2

I have a Java-based backend app which issues a getItem request to my DynamoDB table based on a request from my user. Occasionally my user sends a request to my app which ends up sending a getItem request to DynamoDB which hits the maximum size limit of the key below (quote from https://docs.aws.amazon.com/amazondynamodb/latest/developerguide/HowItWorks.NamingRulesDataTypes.html ):

For a simple primary key, the maximum length of the first attribute value (the partition key) is 2048 bytes.
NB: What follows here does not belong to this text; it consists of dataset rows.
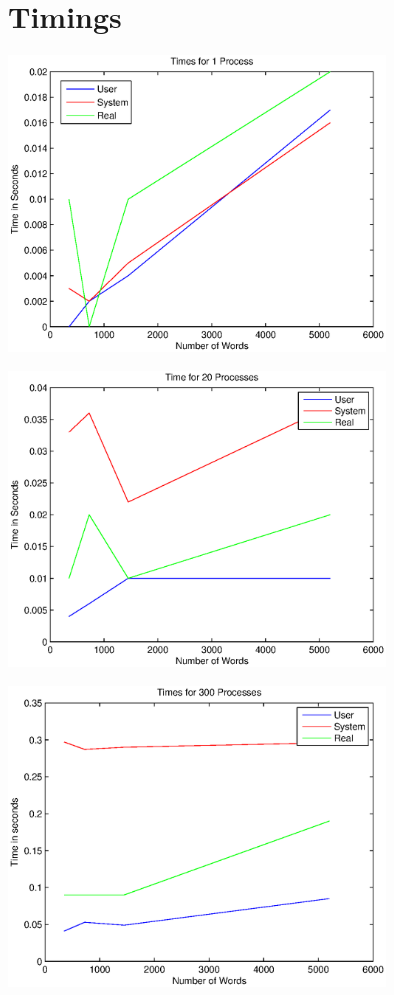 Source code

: \documentclass[letterpaper,10pt,notitlepage,fleqn]{article}
\begin{document}
\section*{Timings}
\centerline{\includegraphics[width=0.75\textwidth]{process_1.eps}}
\centerline{\includegraphics[width=0.75\textwidth]{process_20.eps}}
\centerline{\includegraphics[width=0.75\textwidth]{process_300.eps}}
\end{document}
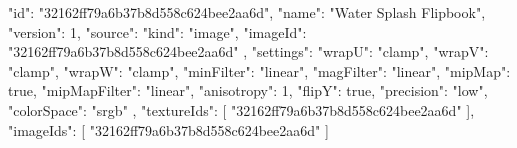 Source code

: {
  "id": "32162ff79a6b37b8d558c624bee2aa6d",
  "name": "Water Splash Flipbook",
  "version": 1,
  "source": {
    "kind": "image",
    "imageId": "32162ff79a6b37b8d558c624bee2aa6d"
  },
  "settings": {
    "wrapU": "clamp",
    "wrapV": "clamp",
    "wrapW": "clamp",
    "minFilter": "linear",
    "magFilter": "linear",
    "mipMap": true,
    "mipMapFilter": "linear",
    "anisotropy": 1,
    "flipY": true,
    "precision": "low",
    "colorSpace": "srgb"
  },
  "textureIds": [
    "32162ff79a6b37b8d558c624bee2aa6d"
  ],
  "imageIds": [
    "32162ff79a6b37b8d558c624bee2aa6d"
  ]
}
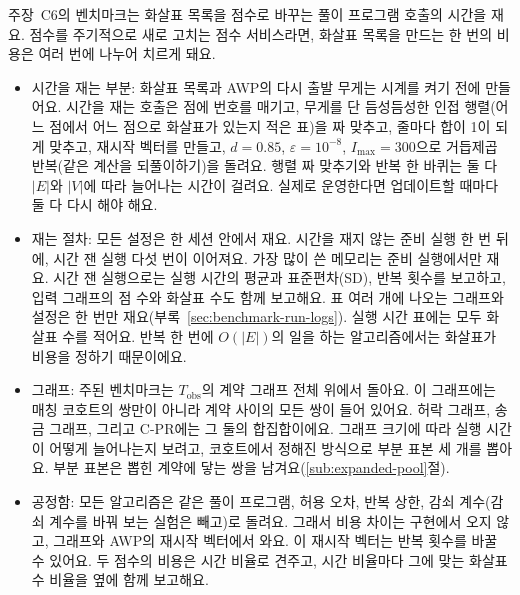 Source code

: 
주장~C6의 벤치마크는 화살표 목록을 점수로 바꾸는 풀이 프로그램 호출의 시간을 재요. 점수를 주기적으로 새로 고치는 점수 서비스라면, 화살표 목록을 만드는 한 번의 비용은 여러 번에 나누어 치르게 돼요.

\begin{itemize}
\item 시간을 재는 부분: 화살표 목록과 AWP의 다시 출발 무게는 시계를 켜기 전에 만들어요. 시간을 재는 호출은 점에 번호를 매기고, 무게를 단 듬성듬성한 인접 행렬(어느 점에서 어느 점으로 화살표가 있는지 적은 표)을 짜 맞추고, 줄마다 합이 1이 되게 맞추고, 재시작 벡터를 만들고, $d=0.85$, $\varepsilon=10^{-8}$, $I_{\max}=300$으로 거듭제곱 반복(같은 계산을 되풀이하기)을 돌려요. 행렬 짜 맞추기와 반복 한 바퀴는 둘 다 $|E|$와 $|V|$에 따라 늘어나는 시간이 걸려요. 실제로 운영한다면 업데이트할 때마다 둘 다 다시 해야 해요.

\item 재는 절차: 모든 설정은 한 세션 안에서 재요. 시간을 재지 않는 준비 실행 한 번 뒤에, 시간 잰 실행 다섯 번이 이어져요. 가장 많이 쓴 메모리는 준비 실행에서만 재요. 시간 잰 실행으로는 실행 시간의 평균과 표준편차(SD), 반복 횟수를 보고하고, 입력 그래프의 점 수와 화살표 수도 함께 보고해요. 표 여러 개에 나오는 그래프와 설정은 한 번만 재요(부록~\ref{sec:benchmark-run-logs}). 실행 시간 표에는 모두 화살표 수를 적어요. 반복 한 번에 $O(|E|)$의 일을 하는 알고리즘에서는 화살표가 비용을 정하기 때문이에요\parencite{langville2006pagerank}.

\item 그래프: 주된 벤치마크는 $T_{\mathrm{obs}}$의 계약 그래프 전체 위에서 돌아요. 이 그래프에는 매칭 코호트의 쌍만이 아니라 계약 사이의 모든 쌍이 들어 있어요. 허락 그래프, 송금 그래프, 그리고 \mbox{C-PR}에는 그 둘의 합집합이에요. 그래프 크기에 따라 실행 시간이 어떻게 늘어나는지 보려고, 코호트에서 정해진 방식으로 부분 표본 세 개를 뽑아요. 부분 표본은 뽑힌 계약에 닿는 쌍을 남겨요(\ref{sub:expanded-pool}절).

\item 공정함: 모든 알고리즘은 같은 풀이 프로그램, 허용 오차, 반복 상한, 감쇠 계수(감쇠 계수를 바꿔 보는 실험은 빼고)로 돌려요. 그래서 비용 차이는 구현에서 오지 않고, 그래프와 AWP의 재시작 벡터에서 와요. 이 재시작 벡터는 반복 횟수를 바꿀 수 있어요. 두 점수의 비용은 시간 비율로 견주고, 시간 비율마다 그에 맞는 화살표 수 비율을 옆에 함께 보고해요.

\end{itemize}

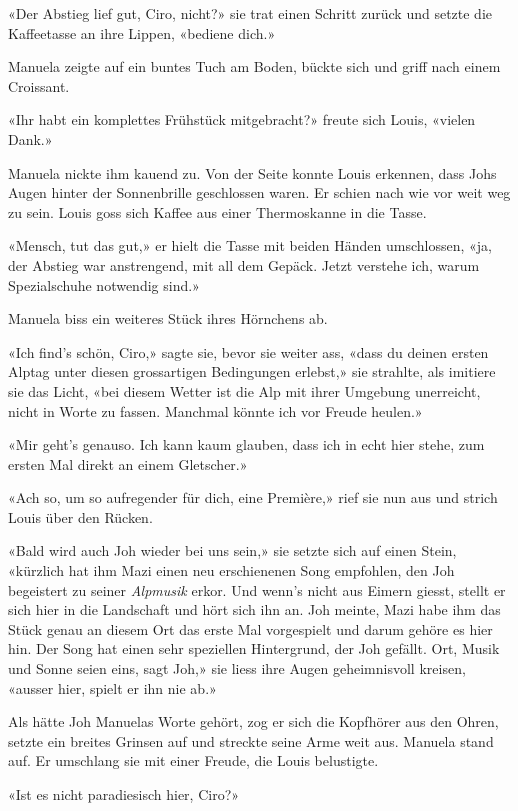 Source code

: «Der Abstieg lief gut, Ciro, nicht?» sie trat einen Schritt zurück und
setzte die Kaffeetasse an ihre Lippen, «bediene dich.»

Manuela zeigte auf ein buntes Tuch am Boden, bückte sich und griff nach
einem Croissant.

«Ihr habt ein komplettes Frühstück mitgebracht?» freute sich Louis,
«vielen Dank.»

Manuela nickte ihm kauend zu.
Von der Seite konnte Louis erkennen, dass Johs Augen hinter der
Sonnenbrille geschlossen waren. Er schien nach wie vor weit weg zu sein.
Louis goss sich Kaffee aus einer Thermoskanne in die Tasse.

«Mensch, tut das gut,» er hielt die Tasse mit beiden Händen umschlossen,
«ja, der Abstieg war anstrengend, mit all dem Gepäck. Jetzt verstehe
ich, warum Spezialschuhe notwendig sind.»

Manuela biss ein weiteres Stück ihres Hörnchens ab.

«Ich find’s schön, Ciro,» sagte sie, bevor sie weiter ass, «dass du
deinen ersten Alptag unter diesen grossartigen Bedingungen erlebst,» sie
strahlte, als imitiere sie das Licht, «bei diesem Wetter ist die Alp mit
ihrer Umgebung unerreicht, nicht in Worte zu fassen. Manchmal könnte ich
vor Freude heulen.»

«Mir geht’s genauso. Ich kann kaum glauben, dass ich in echt hier stehe,
zum ersten Mal direkt an einem Gletscher.»

«Ach so, um so aufregender für dich, eine Première,» rief sie nun aus
und strich Louis über den Rücken.

«Bald wird auch Joh wieder bei uns sein,» sie setzte sich auf einen
Stein, «kürzlich hat ihm Mazi einen neu erschienenen Song empfohlen, den
Joh begeistert zu seiner \emph{Alpmusik} erkor. Und wenn’s nicht aus
Eimern giesst, stellt er sich hier in die Landschaft und hört sich ihn
an. Joh meinte, Mazi habe ihm das Stück genau an diesem Ort das erste
Mal vorgespielt und darum gehöre es hier hin. Der Song hat einen sehr
speziellen Hintergrund, der Joh gefällt. Ort, Musik und Sonne seien
eins, sagt Joh,» sie liess ihre Augen geheimnisvoll kreisen, «ausser
hier, spielt er ihn nie ab.»

Als hätte Joh Manuelas Worte gehört, zog er sich die Kopfhörer aus den
Ohren, setzte ein breites Grinsen auf und streckte seine Arme weit aus.
Manuela stand auf. Er umschlang sie mit einer Freude, die Louis belustigte. 

«Ist es nicht paradiesisch hier, Ciro?»

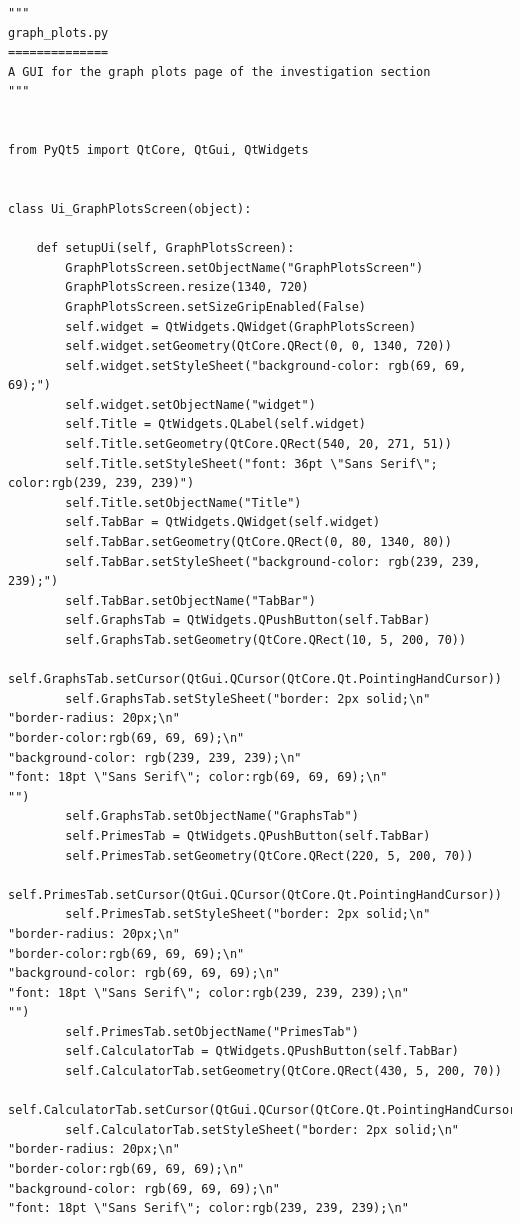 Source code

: \documentclass{article}
\begin{document}
\begin{lstlisting}
"""
graph_plots.py
==============
A GUI for the graph plots page of the investigation section
"""


from PyQt5 import QtCore, QtGui, QtWidgets


class Ui_GraphPlotsScreen(object):

    def setupUi(self, GraphPlotsScreen):
        GraphPlotsScreen.setObjectName("GraphPlotsScreen")
        GraphPlotsScreen.resize(1340, 720)
        GraphPlotsScreen.setSizeGripEnabled(False)
        self.widget = QtWidgets.QWidget(GraphPlotsScreen)
        self.widget.setGeometry(QtCore.QRect(0, 0, 1340, 720))
        self.widget.setStyleSheet("background-color: rgb(69, 69, 69);")
        self.widget.setObjectName("widget")
        self.Title = QtWidgets.QLabel(self.widget)
        self.Title.setGeometry(QtCore.QRect(540, 20, 271, 51))
        self.Title.setStyleSheet("font: 36pt \"Sans Serif\"; color:rgb(239, 239, 239)")
        self.Title.setObjectName("Title")
        self.TabBar = QtWidgets.QWidget(self.widget)
        self.TabBar.setGeometry(QtCore.QRect(0, 80, 1340, 80))
        self.TabBar.setStyleSheet("background-color: rgb(239, 239, 239);")
        self.TabBar.setObjectName("TabBar")
        self.GraphsTab = QtWidgets.QPushButton(self.TabBar)
        self.GraphsTab.setGeometry(QtCore.QRect(10, 5, 200, 70))
        self.GraphsTab.setCursor(QtGui.QCursor(QtCore.Qt.PointingHandCursor))
        self.GraphsTab.setStyleSheet("border: 2px solid;\n"
"border-radius: 20px;\n"
"border-color:rgb(69, 69, 69);\n"
"background-color: rgb(239, 239, 239);\n"
"font: 18pt \"Sans Serif\"; color:rgb(69, 69, 69);\n"
"")
        self.GraphsTab.setObjectName("GraphsTab")
        self.PrimesTab = QtWidgets.QPushButton(self.TabBar)
        self.PrimesTab.setGeometry(QtCore.QRect(220, 5, 200, 70))
        self.PrimesTab.setCursor(QtGui.QCursor(QtCore.Qt.PointingHandCursor))
        self.PrimesTab.setStyleSheet("border: 2px solid;\n"
"border-radius: 20px;\n"
"border-color:rgb(69, 69, 69);\n"
"background-color: rgb(69, 69, 69);\n"
"font: 18pt \"Sans Serif\"; color:rgb(239, 239, 239);\n"
"")
        self.PrimesTab.setObjectName("PrimesTab")
        self.CalculatorTab = QtWidgets.QPushButton(self.TabBar)
        self.CalculatorTab.setGeometry(QtCore.QRect(430, 5, 200, 70))
        self.CalculatorTab.setCursor(QtGui.QCursor(QtCore.Qt.PointingHandCursor))
        self.CalculatorTab.setStyleSheet("border: 2px solid;\n"
"border-radius: 20px;\n"
"border-color:rgb(69, 69, 69);\n"
"background-color: rgb(69, 69, 69);\n"
"font: 18pt \"Sans Serif\"; color:rgb(239, 239, 239);\n"

\end{lstlisting}
\end{document}
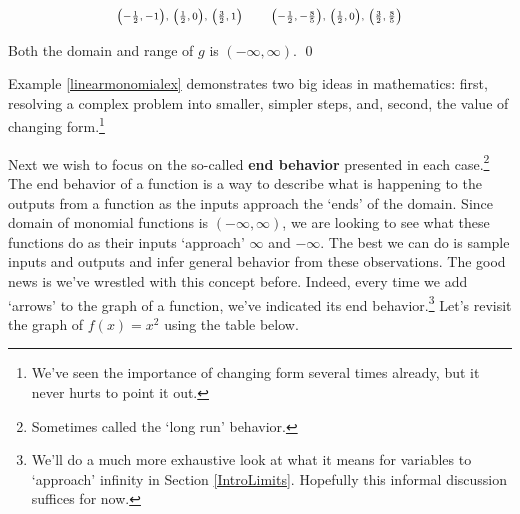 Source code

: \documentclass{ximera}
\begin{document}
\begin{ex}
\begin{enumerate}
\[\begin{array}{rcl}
 \text{\scriptsize  $\left(-\frac{1}{2},-1 \right)$, $\left(\frac{1}{2},0 \right)$, $\left(\frac{3}{2},1 \right)$} & & \text{\scriptsize  $\left(-\frac{1}{2},-\frac{8}{5} \right)$, $\left(\frac{1}{2},0 \right)$, $\left(\frac{3}{2},\frac{8}{5} \right)$} \\
 
 \end{array} \]
 
 Both the domain and range of $g$ is $(-\infty, \infty)$. \qed
 
 \end{enumerate} 

 
\end{ex}


Example \ref{linearmonomialex} demonstrates two big ideas in mathematics:  first, resolving a complex problem into smaller, simpler steps, and, second, the value of changing form.\footnote{We've seen the importance of changing form several times already, but it never hurts to point it out.}

Next  we wish  to focus on the so-called  \textbf{end behavior} presented in each case.\footnote{Sometimes called the `long run' behavior.}  The end behavior of a function is a way to describe what is happening to the outputs from a function as the inputs approach the `ends' of the domain. Since domain of monomial functions is $(-\infty, \infty)$, we are looking to see what these functions do as their inputs `approach'  $\infty$ and $-\infty$.  The best we can do is sample inputs and outputs and infer general behavior from these observations.  The good news is we've wrestled with this concept before. Indeed, every time we add `arrows' to the graph of a function, we've indicated its end behavior.\footnote{We'll do a much more exhaustive look at what it means for variables to `approach' infinity in Section \ref{IntroLimits}.  Hopefully this informal discussion suffices for now.} Let's revisit  the graph of $f(x) = x^2$ using the table below.


 \medskip
 
\end{document}
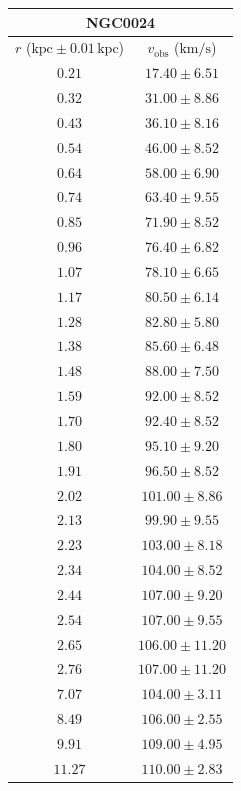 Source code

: \documentclass{article}
\newcommand\kpc{\textrm{kpc}}
\newcommand\kmps{\textrm{km}/\textrm{s}}
\newcommand\vobs{\ensuremath{v_{\textrm{obs}}}}
\begin{document}
\singlespacing

\begin{table}[h!]
    \begin{tabular}{|c|c|}
        \hline
        \multicolumn{2}{|c|}{NGC0024} \\
        \hline
        $r$ ($\kpc \pm 0.01 \,\kpc$) & $\vobs$ ($\kmps$) \\
        \hline
        $0.21$ & $17.40 \pm 6.51$ \\
        $0.32$ & $31.00 \pm 8.86$ \\
        $0.43$ & $36.10 \pm 8.16$ \\
        $0.54$ & $46.00 \pm 8.52$ \\
        $0.64$ & $58.00 \pm 6.90$ \\
        $0.74$ & $63.40 \pm 9.55$ \\
        $0.85$ & $71.90 \pm 8.52$ \\
        $0.96$ & $76.40 \pm 6.82$ \\
        $1.07$ & $78.10 \pm 6.65$ \\
        $1.17$ & $80.50 \pm 6.14$ \\
        $1.28$ & $82.80 \pm 5.80$ \\
        $1.38$ & $85.60 \pm 6.48$ \\
        $1.48$ & $88.00 \pm 7.50$ \\
        $1.59$ & $92.00 \pm 8.52$ \\
        $1.70$ & $92.40 \pm 8.52$ \\
        $1.80$ & $95.10 \pm 9.20$ \\
        $1.91$ & $96.50 \pm 8.52$ \\
        $2.02$ & $101.00 \pm 8.86$ \\
        $2.13$ & $99.90 \pm 9.55$ \\
        $2.23$ & $103.00 \pm 8.18$ \\
        $2.34$ & $104.00 \pm 8.52$ \\
        $2.44$ & $107.00 \pm 9.20$ \\
        $2.54$ & $107.00 \pm 9.55$ \\
        $2.65$ & $106.00 \pm 11.20$ \\
        $2.76$ & $107.00 \pm 11.20$ \\
        $7.07$ & $104.00 \pm 3.11$ \\
        $8.49$ & $106.00 \pm 2.55$ \\
        $9.91$ & $109.00 \pm 4.95$ \\
        $11.27$ & $110.00 \pm 2.83$ \\
        \hline
    \end{tabular}
\end{table}
\end{document}
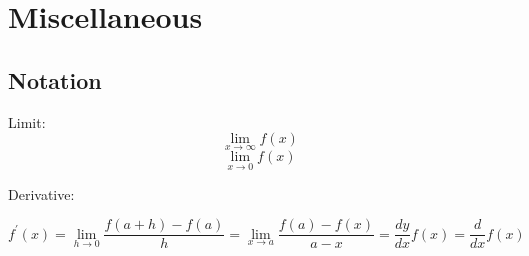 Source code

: \section{Miscellaneous}
\subsection{Notation}
\noindent

Limit:
$$\lim_{x \to \infty} f(x)$$
$$\lim_{x \to 0} f(x)$$

Derivative:

$$
f^\prime(x) =
\lim_{h \to 0} \frac{f(a + h) - f(a)}{h} =
\lim_{x \to a} \frac{f(a) - f(x)}{a - x} =
\frac{dy}{dx}f(x) =
\frac{d}{dx}f(x)
$$
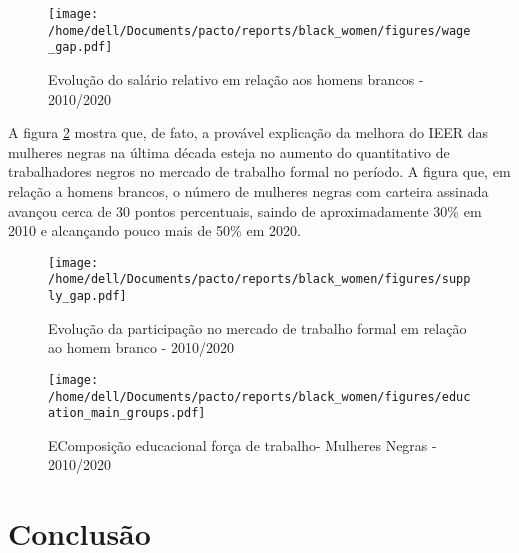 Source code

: \documentclass[12pt]{article}
\begin{document}
\begin{figure}[H]
    \centering
    \caption{Evolução do salário relativo em relação aos homens brancos - 2010/2020}
        \texttt{[image: /home/dell/Documents/pacto/reports/black\_women/figures/wage\_gap.pdf]}
    \label{fig:wage_gap}
\end{figure}

\par A figura \ref{fig:supply_gap} mostra que, de fato, a provável explicação da melhora do IEER das mulheres negras na última década esteja no aumento do quantitativo de trabalhadores negros no mercado de trabalho formal no período. A figura que, em relação a homens brancos, o número de mulheres negras com carteira assinada avançou cerca de 30 pontos percentuais, saindo de aproximadamente 30\% em 2010 e alcançando pouco mais de 50\% em 2020.


\begin{figure}[H]
    \centering
    \caption{Evolução da participação no mercado de trabalho formal em relação ao homem branco - 2010/2020}
        \texttt{[image: /home/dell/Documents/pacto/reports/black\_women/figures/supply\_gap.pdf]}
    \label{fig:supply_gap}
\end{figure}




\begin{figure}[H]
    \centering
    \caption{EComposição educacional força de trabalho- Mulheres Negras - 2010/2020}
        \texttt{[image: /home/dell/Documents/pacto/reports/black\_women/figures/education\_main\_groups.pdf]}
\end{figure}

\section{Conclusão}

\clearpage

\printbibliography[title={Bibliografia}, nottype=misc]
\end{document}
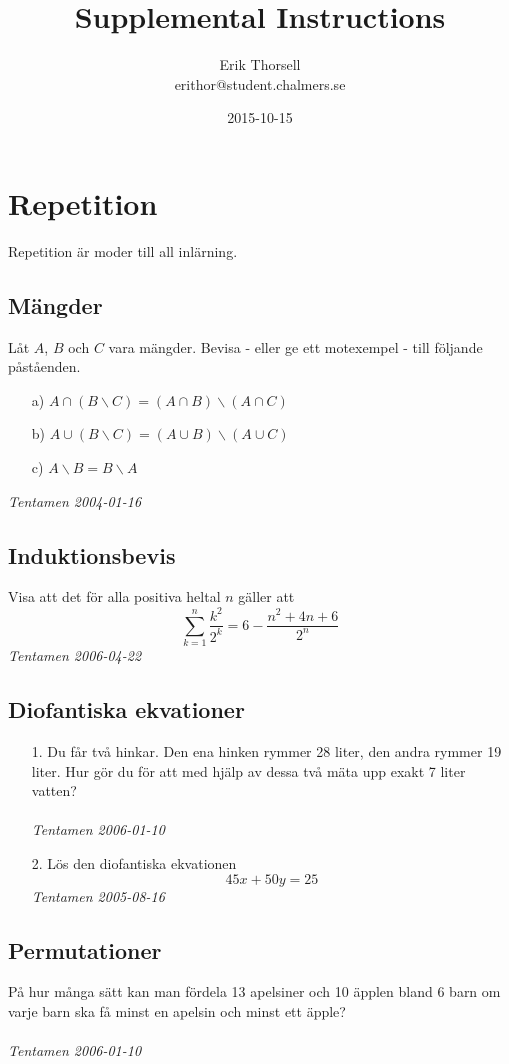 \documentclass{article}
\title{Supplemental Instructions}
\author{Erik Thorsell \\ 
		\small{erithor@student.chalmers.se}
}
\date{2015-10-15}
\begin{document}
\maketitle


\section*{Repetition}
Repetition är moder till all inlärning.

\subsection*{Mängder}
Låt $A$, $B$ och $C$ vara mängder. Bevisa - eller ge ett motexempel - till 
följande påståenden.
\begin{itemize}
\item[a)] $A \cap (B \backslash C) = (A \cap B) \backslash (A \cap C)$
\item[b)] $A \cup (B \backslash C) = (A \cup B) \backslash (A \cup C)$
\item[c)] $A \backslash B = B \backslash A$
\end{itemize}
{\it Tentamen 2004-01-16}

\subsection*{Induktionsbevis}
Visa att det för alla positiva heltal $n$ gäller att 
$$\sum_{k=1}^{n} \frac{k^2}{2^k} = 6 - \frac{n^2+4n+6}{2^n}$$
{\it Tentamen 2006-04-22}


\subsection*{Diofantiska ekvationer}
\begin{itemize}
\item[1.] 
Du får två hinkar. Den ena hinken rymmer 28 liter, den andra rymmer 19 liter.
Hur gör du för att med hjälp av dessa två mäta upp exakt 7 liter vatten?\\
\\
{\it Tentamen 2006-01-10}

\item[2.]
Lös den diofantiska ekvationen $$45x+50y=25$$
{\it Tentamen 2005-08-16}
\end{itemize}

\subsection*{Permutationer}
På hur många sätt kan man fördela 13 apelsiner och 10 äpplen bland 6 barn 
om varje barn ska få minst en apelsin och minst ett äpple?\\
\\
{\it Tentamen 2006-01-10}
\end{document}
I get this error from the DynamoDB SDK when that happens: One or more parameter values were invalid: Size of hashkey has exceeded the maximum size limit of 2048 bytes

Now I need to implement a validation for this situation where my user sends a request which hits the limit to avoid the error. My question here is: what is the right way to implement this validation in my app? Judging by the documentation linked above, DynamoDB seems to be using UTF-8 internally, so will something like below be fine?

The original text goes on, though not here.